Les Exorcistes vérifièrent les cartons que leur montraient les clients. Sid nota que Frasca et l’Ancien ne prêtaient pas attention à l’arrivée de la patrouille. Un jeune exorciste d’une vingtaine d’années à peine s’approcha de leur table et vérifia le petit bout de carton qu’Antonio exhibait sans broncher. Quand il tourna les yeux vers Frasca, celle-ci lança :

– Tu crois peut-être que je suis un vampire ?

Une exorciste plus âgée fit signe au jeune homme, qui semblait impressionné par la sorcière, de ne pas faire attention à Frasca et à l’Ancien et de continuer son inspection.

Sid tâcha de cacher son visage le plus longtemps possible, quand la jeune femme menant le groupe l’interpella :

-Toi, le grand au manteau noir ! Montre-moi ta pièce d’identité !

Sid abandonna ses efforts et regarda la cheffe du groupe, Carletta Di Saffro. Celle-ci écarquilla les yeux en reconnaissant le Protettore légitime de la Vallée. L’Ange Noir ne pouvait plus faire demi-tour, soit il réagissait d’entrée, soit il laissait Carletta prendre l’ascendant sur lui. Il profita de la surprise de la jeune femme pour mettre en application le conseil de Frasca, faire semblant d’être en pleine possession de ses moyens. Il posa sa main sur le pommeau de son épée, prêt à en découdre. Il lança :

– Tes hommes et toi n’avez aucune autorité, ici. Vous n’avez pas le droit de venir importuner Camilo et ses clients.

Carletta reprit ses esprits. Une fois retombée la surprise de tomber nez à nez avec un Protettore disparu depuis cinq ans, la cheffe des Exorcistes répliqua :

– Tu es bien présomptueux pour un Ange ayant abandonné son poste. Je suis ici pour faire le travail que tu as négligé. Laisse-moi faire, je le fais en accord avec la Protettrice !

La jeune femme tenta de le bousculer d’un mouvement de bras. Jester lui attrapa le poignet et d’une prise la plaqua face contre le comptoir. Il ne savait pas s’il le faisait pour rappeler à tous ceux qui étaient présents qu’il était le véritable gardien de la Vallée, pour cacher sa faiblesse psychologique ou simplement parce qu’il n’avait pas aimé la réaction de Carletta.
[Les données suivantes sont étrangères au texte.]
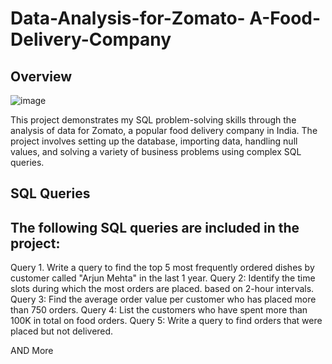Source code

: # Data-Analysis-for-Zomato- A-Food-Delivery-Company
## Overview
![image](https://github.com/user-attachments/assets/1f9a2e77-5f68-42e8-a0da-20ee4b809e00)

This project demonstrates my SQL problem-solving skills through the analysis of data for Zomato, a popular food delivery company in India. The project involves setting up the database, importing data, handling null values, and solving a variety of business problems using complex SQL queries.

## SQL Queries
## The following SQL queries are included in the project:
Query 1. Write a query to find the top 5 most frequently ordered dishes by customer called "Arjun Mehta" in the last 1 year.
Query 2: Identify the time slots during which the most orders are placed. based on 2-hour intervals.
Query 3: Find the average order value per customer who has placed more than 750 orders.
Query 4: List the customers who have spent more than 100K in total on food orders.
Query 5: Write a query to find orders that were placed but not delivered.

AND More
« Toi, le grand au manteau noir ! Montre-moi ta pièce d’identité ! »

Tout ce dont il était sûr, c’était que les Exorcistes l’encerclaient, leurs pistolets pointés sur lui. Un homme au regard dur hurla :

– Lâche Carletta et nous envisagerons la possibilité de te laisser en vie !

Sid défia le groupe du regard, pendant que la cheffe des Exorcistes se débattait avec force. Elle articula :

– Ne tirez que sur mon ordre ! Vous ne voulez pas vous retrouver face à Frasca !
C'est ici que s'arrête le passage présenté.